→ **Task goal**: Down to the last line, reproduce the records exactly.
★ ★ ★
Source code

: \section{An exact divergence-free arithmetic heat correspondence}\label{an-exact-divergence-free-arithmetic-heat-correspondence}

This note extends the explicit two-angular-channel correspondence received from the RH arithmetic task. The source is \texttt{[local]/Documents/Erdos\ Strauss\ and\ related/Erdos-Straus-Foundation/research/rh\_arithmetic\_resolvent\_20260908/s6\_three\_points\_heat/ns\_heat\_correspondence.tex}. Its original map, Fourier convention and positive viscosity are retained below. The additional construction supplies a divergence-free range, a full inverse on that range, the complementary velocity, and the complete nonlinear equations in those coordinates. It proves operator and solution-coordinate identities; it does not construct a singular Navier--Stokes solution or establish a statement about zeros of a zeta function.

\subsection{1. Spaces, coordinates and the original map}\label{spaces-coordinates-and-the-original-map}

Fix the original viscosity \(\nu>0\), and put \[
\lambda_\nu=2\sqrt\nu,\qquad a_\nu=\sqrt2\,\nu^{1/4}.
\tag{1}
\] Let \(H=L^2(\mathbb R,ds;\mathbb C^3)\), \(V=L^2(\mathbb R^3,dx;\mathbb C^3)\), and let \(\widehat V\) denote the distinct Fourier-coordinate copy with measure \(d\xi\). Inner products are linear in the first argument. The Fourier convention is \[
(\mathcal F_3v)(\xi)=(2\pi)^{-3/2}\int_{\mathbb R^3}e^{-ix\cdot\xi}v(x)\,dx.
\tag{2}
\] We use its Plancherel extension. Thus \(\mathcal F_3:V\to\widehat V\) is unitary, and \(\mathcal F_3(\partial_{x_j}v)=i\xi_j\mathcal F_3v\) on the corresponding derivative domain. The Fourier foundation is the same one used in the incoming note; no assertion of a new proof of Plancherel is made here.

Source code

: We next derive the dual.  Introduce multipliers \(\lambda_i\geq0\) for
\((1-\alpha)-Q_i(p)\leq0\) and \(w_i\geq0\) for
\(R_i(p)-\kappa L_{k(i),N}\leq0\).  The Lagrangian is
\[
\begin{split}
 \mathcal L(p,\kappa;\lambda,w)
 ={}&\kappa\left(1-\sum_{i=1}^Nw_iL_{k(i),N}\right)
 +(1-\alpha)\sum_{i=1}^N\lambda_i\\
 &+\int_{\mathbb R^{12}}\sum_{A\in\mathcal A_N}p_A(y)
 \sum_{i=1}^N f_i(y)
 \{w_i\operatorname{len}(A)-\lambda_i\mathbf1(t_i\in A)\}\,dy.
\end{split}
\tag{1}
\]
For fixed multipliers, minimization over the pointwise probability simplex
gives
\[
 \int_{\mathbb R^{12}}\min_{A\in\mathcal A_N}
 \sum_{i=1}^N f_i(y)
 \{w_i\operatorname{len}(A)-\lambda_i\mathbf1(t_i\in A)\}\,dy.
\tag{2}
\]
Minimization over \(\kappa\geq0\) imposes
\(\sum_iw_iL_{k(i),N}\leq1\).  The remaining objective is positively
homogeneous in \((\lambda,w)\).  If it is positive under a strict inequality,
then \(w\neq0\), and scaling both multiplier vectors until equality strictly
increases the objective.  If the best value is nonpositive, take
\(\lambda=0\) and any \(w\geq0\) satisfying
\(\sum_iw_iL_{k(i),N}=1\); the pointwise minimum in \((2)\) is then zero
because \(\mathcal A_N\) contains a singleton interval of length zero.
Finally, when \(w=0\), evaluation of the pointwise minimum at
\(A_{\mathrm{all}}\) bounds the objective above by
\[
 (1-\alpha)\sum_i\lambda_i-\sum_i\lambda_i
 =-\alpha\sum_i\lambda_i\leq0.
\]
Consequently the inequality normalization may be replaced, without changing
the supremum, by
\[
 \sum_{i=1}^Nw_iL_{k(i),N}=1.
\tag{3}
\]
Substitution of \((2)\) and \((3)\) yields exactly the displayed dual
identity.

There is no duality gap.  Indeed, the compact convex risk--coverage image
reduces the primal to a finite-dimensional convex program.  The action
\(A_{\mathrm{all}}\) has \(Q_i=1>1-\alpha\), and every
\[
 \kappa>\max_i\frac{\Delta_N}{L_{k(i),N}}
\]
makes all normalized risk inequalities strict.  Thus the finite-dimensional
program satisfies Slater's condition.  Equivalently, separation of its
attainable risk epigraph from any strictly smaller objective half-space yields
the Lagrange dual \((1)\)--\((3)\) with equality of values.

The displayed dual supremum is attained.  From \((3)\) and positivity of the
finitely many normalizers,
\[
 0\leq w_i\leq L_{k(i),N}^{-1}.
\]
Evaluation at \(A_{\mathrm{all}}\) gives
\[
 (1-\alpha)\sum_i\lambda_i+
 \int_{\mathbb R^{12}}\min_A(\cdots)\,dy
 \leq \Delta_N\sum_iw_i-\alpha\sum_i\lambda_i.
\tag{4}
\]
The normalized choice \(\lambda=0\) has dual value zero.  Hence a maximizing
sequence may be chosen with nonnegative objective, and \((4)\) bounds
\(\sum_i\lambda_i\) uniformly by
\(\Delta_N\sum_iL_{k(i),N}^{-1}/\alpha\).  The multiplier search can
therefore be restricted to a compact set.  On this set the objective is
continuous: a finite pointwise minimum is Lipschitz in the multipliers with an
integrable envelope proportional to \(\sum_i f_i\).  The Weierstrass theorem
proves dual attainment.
★ ★ ★
→ **Response area**:
Source code

: \section{An exact divergence-free arithmetic heat correspondence}\label{an-exact-divergence-free-arithmetic-heat-correspondence}

This note extends the explicit two-angular-channel correspondence received from the RH arithmetic task. The source is \texttt{[local]/Documents/Erdos\ Strauss\ and\ related/Erdos-Straus-Foundation/research/rh\_arithmetic\_resolvent\_20260908/s6\_three\_points\_heat/ns\_heat\_correspondence.tex}. Its original map, Fourier convention and positive viscosity are retained below. The additional construction supplies a divergence-free range, a full inverse on that range, the complementary velocity, and the complete nonlinear equations in those coordinates. It proves operator and solution-coordinate identities; it does not construct a singular Navier--Stokes solution or establish a statement about zeros of a zeta function.

\subsection{1. Spaces, coordinates and the original map}\label{spaces-coordinates-and-the-original-map}

Fix the original viscosity \(\nu>0\), and put \[
\lambda_\nu=2\sqrt\nu,\qquad a_\nu=\sqrt2\,\nu^{1/4}.
\tag{1}
\] Let \(H=L^2(\mathbb R,ds;\mathbb C^3)\), \(V=L^2(\mathbb R^3,dx;\mathbb C^3)\), and let \(\widehat V\) denote the distinct Fourier-coordinate copy with measure \(d\xi\). Inner products are linear in the first argument. The Fourier convention is \[
(\mathcal F_3v)(\xi)=(2\pi)^{-3/2}\int_{\mathbb R^3}e^{-ix\cdot\xi}v(x)\,dx.
\tag{2}
\] We use its Plancherel extension. Thus \(\mathcal F_3:V\to\widehat V\) is unitary, and \(\mathcal F_3(\partial_{x_j}v)=i\xi_j\mathcal F_3v\) on the corresponding derivative domain. The Fourier foundation is the same one used in the incoming note; no assertion of a new proof of Plancherel is made here.

Source code

: We next derive the dual.  Introduce multipliers \(\lambda_i\geq0\) for
\((1-\alpha)-Q_i(p)\leq0\) and \(w_i\geq0\) for
\(R_i(p)-\kappa L_{k(i),N}\leq0\).  The Lagrangian is
\[
\begin{split}
 \mathcal L(p,\kappa;\lambda,w)
 ={}&\kappa\left(1-\sum_{i=1}^Nw_iL_{k(i),N}\right)
 +(1-\alpha)\sum_{i=1}^N\lambda_i\\
 &+\int_{\mathbb R^{12}}\sum_{A\in\mathcal A_N}p_A(y)
 \sum_{i=1}^N f_i(y)
 \{w_i\operatorname{len}(A)-\lambda_i\mathbf1(t_i\in A)\}\,dy.
\end{split}
\tag{1}
\]
For fixed multipliers, minimization over the pointwise probability simplex
gives
\[
 \int_{\mathbb R^{12}}\min_{A\in\mathcal A_N}
 \sum_{i=1}^N f_i(y)
 \{w_i\operatorname{len}(A)-\lambda_i\mathbf1(t_i\in A)\}\,dy.
\tag{2}
\]
Minimization over \(\kappa\geq0\) imposes
\(\sum_iw_iL_{k(i),N}\leq1\).  The remaining objective is positively
homogeneous in \((\lambda,w)\).  If it is positive under a strict inequality,
then \(w\neq0\), and scaling both multiplier vectors until equality strictly
increases the objective.  If the best value is nonpositive, take
\(\lambda=0\) and any \(w\geq0\) satisfying
\(\sum_iw_iL_{k(i),N}=1\); the pointwise minimum in \((2)\) is then zero
because \(\mathcal A_N\) contains a singleton interval of length zero.
Finally, when \(w=0\), evaluation of the pointwise minimum at
\(A_{\mathrm{all}}\) bounds the objective above by
\[
 (1-\alpha)\sum_i\lambda_i-\sum_i\lambda_i
 =-\alpha\sum_i\lambda_i\leq0.
\]
Consequently the inequality normalization may be replaced, without changing
the supremum, by
\[
 \sum_{i=1}^Nw_iL_{k(i),N}=1.
\tag{3}
\]
Substitution of \((2)\) and \((3)\) yields exactly the displayed dual
identity.

There is no duality gap.  Indeed, the compact convex risk--coverage image
reduces the primal to a finite-dimensional convex program.  The action
\(A_{\mathrm{all}}\) has \(Q_i=1>1-\alpha\), and every
\[
 \kappa>\max_i\frac{\Delta_N}{L_{k(i),N}}
\]
makes all normalized risk inequalities strict.  Thus the finite-dimensional
program satisfies Slater's condition.  Equivalently, separation of its
attainable risk epigraph from any strictly smaller objective half-space yields
the Lagrange dual \((1)\)--\((3)\) with equality of values.

The displayed dual supremum is attained.  From \((3)\) and positivity of the
finitely many normalizers,
\[
 0\leq w_i\leq L_{k(i),N}^{-1}.
\]
Evaluation at \(A_{\mathrm{all}}\) gives
\[
 (1-\alpha)\sum_i\lambda_i+
 \int_{\mathbb R^{12}}\min_A(\cdots)\,dy
 \leq \Delta_N\sum_iw_i-\alpha\sum_i\lambda_i.
\tag{4}
\]
The normalized choice \(\lambda=0\) has dual value zero.  Hence a maximizing
sequence may be chosen with nonnegative objective, and \((4)\) bounds
\(\sum_i\lambda_i\) uniformly by
\(\Delta_N\sum_iL_{k(i),N}^{-1}/\alpha\).  The multiplier search can
therefore be restricted to a compact set.  On this set the objective is
continuous: a finite pointwise minimum is Lipschitz in the multipliers with an
integrable envelope proportional to \(\sum_i f_i\).  The Weierstrass theorem
proves dual attainment.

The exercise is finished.